#### [RECORDS FOR THE TASK]
******************************
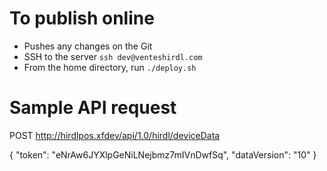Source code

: To publish online
===
- Pushes any changes on the Git
- SSH to the server `ssh dev@venteshirdl.com`
- From the home directory, run `./deploy.sh`

Sample API request
===
POST http://hirdlpos.xfdev/api/1.0/hirdl/deviceData

{
	"token": "eNrAw6JYXlpGeNiLNejbmz7mIVnDwfSq",
	"dataVersion": "10"
}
******************************
#### [ABOUT THIS EXERCISE]
Output only the lines running from the line with "- Pushes any changes on the Git" through the final line of the data, inclusive.

#### [YOUR SOLUTION]
- Pushes any changes on the Git
- SSH to the server `ssh dev@venteshirdl.com`
- From the home directory, run `./deploy.sh`

Sample API request
===
POST http://hirdlpos.xfdev/api/1.0/hirdl/deviceData

{
	"token": "eNrAw6JYXlpGeNiLNejbmz7mIVnDwfSq",
	"dataVersion": "10"
}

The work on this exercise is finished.